The good news for Mitt Romney is that the gender gap that exploded toward the end of the Republican nominating season seems to have narrowed. A CNN poll last Friday even showed it virtually disappearing, with Romney tailing Obama by only 2 more points among women than among men. Other polls have shown a more pronounced split, but for now, Romney isn’t enduring the wide-scale abandonment by female voters that seemed possible a few months ago.

The bad news for Romney is that there’s still plenty of time for his party to get in the way and for the gap to reemerge. Just consider what’s probably going to happen in the Senate today.

Democrats in the chamber are set to bring to the floor the Paycheck Fairness Act, which would update the 49-year-old Equal Pay Act. With women still only earning 77 cents for every dollar men take in, the bill would force companies to show proof that there’s a business justification when a female employee is paid less than a man for the same work and would allow employees to share wage information with one another without fear of retaliation by their employer.

This is clearly an issue President Obama wants to talk about. He made a surprise appearance on a White House conference call Monday to urge passage.

“If Congress passes the Paycheck Fairness Act, women are going to have access to more tools to claim equal pay for equal work,” Obama said. “If they don’t, if Congress doesn’t act, then women are still going to have difficulty enforcing and pressing for this basic principle.”

But the bill is going nowhere. Republicans are set to filibuster it, and Democrats don’t appear to have anywhere close to the 60 votes they’d need to invoke cloture and pass it. (And even if the Senate passed it, there’s no reason to think the Republican House would ever pick it up.)

For Romney, the bill can’t go away quickly and quietly enough. His general election strategy depends on steering away from culturally and ideologically divisive antics as much as possible and framing the election as a simple referendum on voters’ economic anxiety. At the same time, though, he lives in perpetual fear of his party’s base, which still doesn’t really trust him. So an issue like the Paycheck Fairness Act puts him in a very tough bind: He doesn’t want to actively oppose it, because that could make it easy for Democrats to reopen the gender gap, but his fellow Republicans are strongly opposed to it and he doesn’t have the wiggle room to publicly defy them.
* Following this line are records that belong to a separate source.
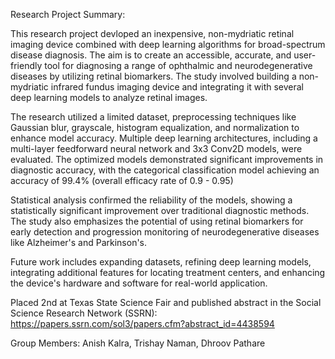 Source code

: Research Project Summary: 

This research project devloped an inexpensive, non-mydriatic retinal imaging device combined with deep learning algorithms for broad-spectrum disease diagnosis. The aim is to create an accessible, accurate, and user-friendly tool for diagnosing a range of ophthalmic and neurodegenerative diseases by utilizing retinal biomarkers. The study involved building a non-mydriatic infrared fundus imaging device and integrating it with several deep learning models to analyze retinal images.

The research utilized a limited dataset, preprocessing techniques like Gaussian blur, grayscale, histogram equalization, and normalization to enhance model accuracy. Multiple deep learning architectures, including a multi-layer feedforward neural network and 3x3 Conv2D models, were evaluated. The optimized models demonstrated significant improvements in diagnostic accuracy, with the categorical classification model achieving an accuracy of 99.4% (overall efficacy rate of 0.9 - 0.95)

Statistical analysis confirmed the reliability of the models, showing a statistically significant improvement over traditional diagnostic methods. The study also emphasizes the potential of using retinal biomarkers for early detection and progression monitoring of neurodegenerative diseases like Alzheimer's and Parkinson's.

Future work includes expanding datasets, refining deep learning models, integrating additional features for locating treatment centers, and enhancing the device's hardware and software for real-world application.

Placed 2nd at Texas State Science Fair and published abstract in the Social Science Research Network (SSRN): https://papers.ssrn.com/sol3/papers.cfm?abstract_id=4438594

Group Members: Anish Kalra, Trishay Naman, Dhroov Pathare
Romney’s way out of this jam is to ignore the subject and – when pressed to take a position – to give the answer he gave to “The Rachel Maddow Show” last night:

Of course, Governor Romney supports pay equity for women. In order to have pay equity, women need to have jobs, and they have been getting crushed in this anemic Obama economy, losing far more jobs than men. As president, Mitt Romney will create a pro-jobs business climate that will put all Americans back to work.

As non-answer answers go, you’ve almost got to admire that one. But it’s hard to square Romney’s timidity here with what Eric Cantor, the No. 2 Republican in the House, said this week will be his chief imperative as the party’s general election candidate:

“If you’re looking at an electoral strategy, my sense is that we have got to be able to talk to women and minorities in ways they identify,” Cantor told POLITICO on Monday. “When you’re looking at the independent voter, it is, in very kitchen table terms, … about jobs and the economy. It’s about whether there is going to be health care there, whether they’re going to be able to make it through the month, in terms of their limited income in a very practical, results-oriented way.”

The Romney campaign’s calculation that the Paycheck Fairness Act will soon be forgotten may be correct, and this might not be the moment the gender gap explodes again. But it illustrates the very real constraints that Romney faces as a Republican candidate. And there are still many different ways those constraints might cost him in November.